Stocks sold off sharply at the beginning of 2014, largely due to fears of slowing growth in the emerging markets. China has been a particular concern as manufacturing has slowed markedly of late as the country works to transition from an export powerhouse to a consumption-driven economy.
Quality of earnings has also been a concern here on our own shores, despite the fact that 7 out of 10 companies in the S&P 500 beat earnings estimates for the fourth quarter. Of the 82 S&P 500 companies that have reported first quarter earnings so far, fully two-thirds of them have shown earnings above the mean estimate; according to data provider FactSet, that's well below the 71 percent historical average.
While the pace of earnings beats is slowing, the real concern is languishing revenues. Earnings growth has outpaced revenue growth for several quarters now as cost-cutting and improved efficiency has driven higher profits. Of the reporting companies in the first quarter so far, there has been a 50-50 split between companies beating revenue estimates and missing them. On average, reported sales have come in 0.3 percent below expectations. Without growing revenue, how much longer can rising earnings last?
One of the heaviest weights, though, has been the Federal Reserve. While Chairwoman Janet Yellen has repeatedly said the Fed will provide as much support as the economy needs to sustain growth, she has also said that asset purchases will likely finish winding down in the fourth quarter, and hinted that interest rates may rise in 2015.
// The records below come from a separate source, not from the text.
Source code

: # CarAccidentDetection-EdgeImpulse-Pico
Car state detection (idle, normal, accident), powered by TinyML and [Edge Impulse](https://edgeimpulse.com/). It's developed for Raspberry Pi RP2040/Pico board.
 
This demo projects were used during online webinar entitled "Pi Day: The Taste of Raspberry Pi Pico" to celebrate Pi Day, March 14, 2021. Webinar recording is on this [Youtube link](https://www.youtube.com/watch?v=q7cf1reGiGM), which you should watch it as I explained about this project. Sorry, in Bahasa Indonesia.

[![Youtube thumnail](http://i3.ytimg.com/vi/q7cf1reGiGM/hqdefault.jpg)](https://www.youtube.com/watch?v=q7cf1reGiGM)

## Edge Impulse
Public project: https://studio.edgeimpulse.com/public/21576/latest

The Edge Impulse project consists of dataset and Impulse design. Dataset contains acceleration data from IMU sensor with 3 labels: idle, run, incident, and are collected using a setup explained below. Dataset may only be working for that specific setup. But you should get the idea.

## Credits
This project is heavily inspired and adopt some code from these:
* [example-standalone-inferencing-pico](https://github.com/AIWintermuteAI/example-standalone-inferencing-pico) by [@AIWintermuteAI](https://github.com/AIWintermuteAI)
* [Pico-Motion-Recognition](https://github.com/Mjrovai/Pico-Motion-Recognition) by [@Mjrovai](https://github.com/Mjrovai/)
While on the face of it that should be relatively good news – it'! s a pretty clear indication that the Fed believes the economy is improving – I suspect it has the markets somewhat unnerved, considering rates have essentially been at zero percent for five years and it has been almost nine years since the last hike. It seems as though folks are worrying that any rate hike would bring this bull market to an end.
So far, though, we're yet to see a major correction and, historically speaking, a bull run has never ended after only the first bump up in interest rates. If the future holds true to the past, if Yellen et al increases rates sometime in the first half of next year as many seem to be predicting, that would actually put us about a third of the way through the bull cycle.
While market participants are clearly jittery, so far there aren't any clear signals that any of the major indexes are preparing to turn a corner. In fact, it looks like we're still following the template of years past when the Fed stayed too accommodative for too long. Initial jobless claims are back below pre-recession levels and even the housing market is almost back to where it was before everyone started flipping houses.
Odds are the Fed is going to end up creating another asset bubble as it did in 1993, helping to fuel the dot-com mania (anything looking familiar there?) and the trauma of the housing bubble in 2003. Add in the fact that the European Central Bank is likely to maintain its own accommodative stance to prevent deflation, the Bank of Japan is running a zero interest rate policy all of its own, and China is still deploying selective stimulus measures – another bubble is almost an inevitability.
Yes, a correction can and probably should come but the bulls will keep on running.